Smoke Sauna Sisterhood Estonie, France, Islande 2023 – 89min.
Critique du film
Féminité, chaleur et intimité
Au cœur du premier long-métrage documentaire d’Anna Hints, des prises de parole de femmes, récoltées dans un lieu singulier. Une œuvre unique à plusieurs égards, mais notamment, car aucun homme n’apparaît jamais à l’écran.
Une petite maison perdue en pleine brousse estonienne, dans une de ses salles, un sauna. Au fil des saisons, des femmes s’y rejoignent. Elles profitent de la nature et de la chaleur étouffante du sauna. Dans leur plus simple appareil, elles s’y racontent leurs histoires les plus intimes : de la violence que les femmes s’infligent entre elles, de pouvoir envisager son corps sans considérer le regard masculin, de subir une agression sexuelle, et de bien d’autres éléments constitutifs de l’être au monde féminin contemporain.
Un résumé simple pour un film à la structure simple. Il alterne entre des séquences d’ambiance dans la nature, majoritairement muettes, où les corps déambulent dans l’espace, et d’autres plus introspectives, dans le sauna : une personne raconte son expérience, entourée d’oreilles attentives, qui parfois interagissent. Ce dispositif épuré est, en tout cas dans un premier temps, tout à fait convaincant.
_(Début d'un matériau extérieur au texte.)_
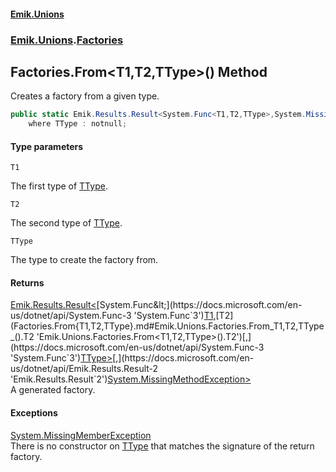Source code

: #### [Emik.Unions](index.md 'index')
### [Emik.Unions](Emik.Unions.md 'Emik.Unions').[Factories](Factories.md 'Emik.Unions.Factories')

## Factories.From<T1,T2,TType>() Method

Creates a factory from a given type.

```csharp
public static Emik.Results.Result<System.Func<T1,T2,TType>,System.MissingMethodException> From<T1,T2,TType>()
    where TType : notnull;
```
#### Type parameters

<a name='Emik.Unions.Factories.From_T1,T2,TType_().T1'></a>

`T1`

The first type of [TType](Factories.From{T1,T2,TType}.md#Emik.Unions.Factories.From_T1,T2,TType_().TType 'Emik.Unions.Factories.From<T1,T2,TType>().TType').

<a name='Emik.Unions.Factories.From_T1,T2,TType_().T2'></a>

`T2`

The second type of [TType](Factories.From{T1,T2,TType}.md#Emik.Unions.Factories.From_T1,T2,TType_().TType 'Emik.Unions.Factories.From<T1,T2,TType>().TType').

<a name='Emik.Unions.Factories.From_T1,T2,TType_().TType'></a>

`TType`

The type to create the factory from.

#### Returns
[Emik.Results.Result&lt;](https://docs.microsoft.com/en-us/dotnet/api/Emik.Results.Result-2 'Emik.Results.Result`2')[System.Func&lt;](https://docs.microsoft.com/en-us/dotnet/api/System.Func-3 'System.Func`3')[T1](Factories.From{T1,T2,TType}.md#Emik.Unions.Factories.From_T1,T2,TType_().T1 'Emik.Unions.Factories.From<T1,T2,TType>().T1')[,](https://docs.microsoft.com/en-us/dotnet/api/System.Func-3 'System.Func`3')[T2](Factories.From{T1,T2,TType}.md#Emik.Unions.Factories.From_T1,T2,TType_().T2 'Emik.Unions.Factories.From<T1,T2,TType>().T2')[,](https://docs.microsoft.com/en-us/dotnet/api/System.Func-3 'System.Func`3')[TType](Factories.From{T1,T2,TType}.md#Emik.Unions.Factories.From_T1,T2,TType_().TType 'Emik.Unions.Factories.From<T1,T2,TType>().TType')[&gt;](https://docs.microsoft.com/en-us/dotnet/api/System.Func-3 'System.Func`3')[,](https://docs.microsoft.com/en-us/dotnet/api/Emik.Results.Result-2 'Emik.Results.Result`2')[System.MissingMethodException](https://docs.microsoft.com/en-us/dotnet/api/System.MissingMethodException 'System.MissingMethodException')[&gt;](https://docs.microsoft.com/en-us/dotnet/api/Emik.Results.Result-2 'Emik.Results.Result`2')  
A generated factory.

#### Exceptions

[System.MissingMemberException](https://docs.microsoft.com/en-us/dotnet/api/System.MissingMemberException 'System.MissingMemberException')  
There is no constructor on [TType](Factories.From{T1,T2,TType}.md#Emik.Unions.Factories.From_T1,T2,TType_().TType 'Emik.Unions.Factories.From<T1,T2,TType>().TType') that matches the signature of the return factory.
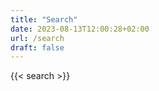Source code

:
 ```yaml
---
title: "Search"
date: 2023-08-13T12:00:28+02:00
url: /search
draft: false
---
```


{{< search >}}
Ce notamment grâce à la qualité des prises de parole sélectionnées : drôles, touchantes et éclairantes. Et, bien que ces interventions soient éminemment intimes et racontées dans la nudité la plus totale, le film sait nous préserver de l’impression gênante d’être en train de pénétrer dans un espace trop personnel, dans lequel nous ne devrions pas être. Sûrement car il fait le choix de ne pas dévoiler la majorité des visages des intervenantes, tout comme il ne nous révèle pas leurs noms, prénoms, métiers, etc. Anna Hints trouve un équilibre fin, contrebalance cette grande intimité par une pudeur nécessaire.
Éléments rares dans le genre documentaire, les moments d’expérimentation esthétique et autres envolées abstraites sont ici monnaie courante. C’est principalement durant les scènes en extérieur que l’on y assiste : caractérisés par leur maîtrise et leur liberté esthétique, ils donnent au métrage une atmosphère unique, un rythme planant, embrumé d’une fumée humide et mystique. Dits dans cette ambiance – dans laquelle le travail sonore, sur le bruit de l’eau notamment, est crucial – les propos récoltés gagnent en ampleur, sont d’autant plus vibrants, vivants : cette esthétique sensorielle leur donne corps.
Mais cette structure répétitive peine, à la longue, à attirer encore notre attention, ne nous donnant que trop peu de sentiment d’évolution. L’on a beau y voir les saisons passer, changer alors que le film se déploie, la prédictibilité de son programme finit par ternir ce monde intime, mystique et sensoriel, si bien fabriqué, d’une indésirable impression d’inertie.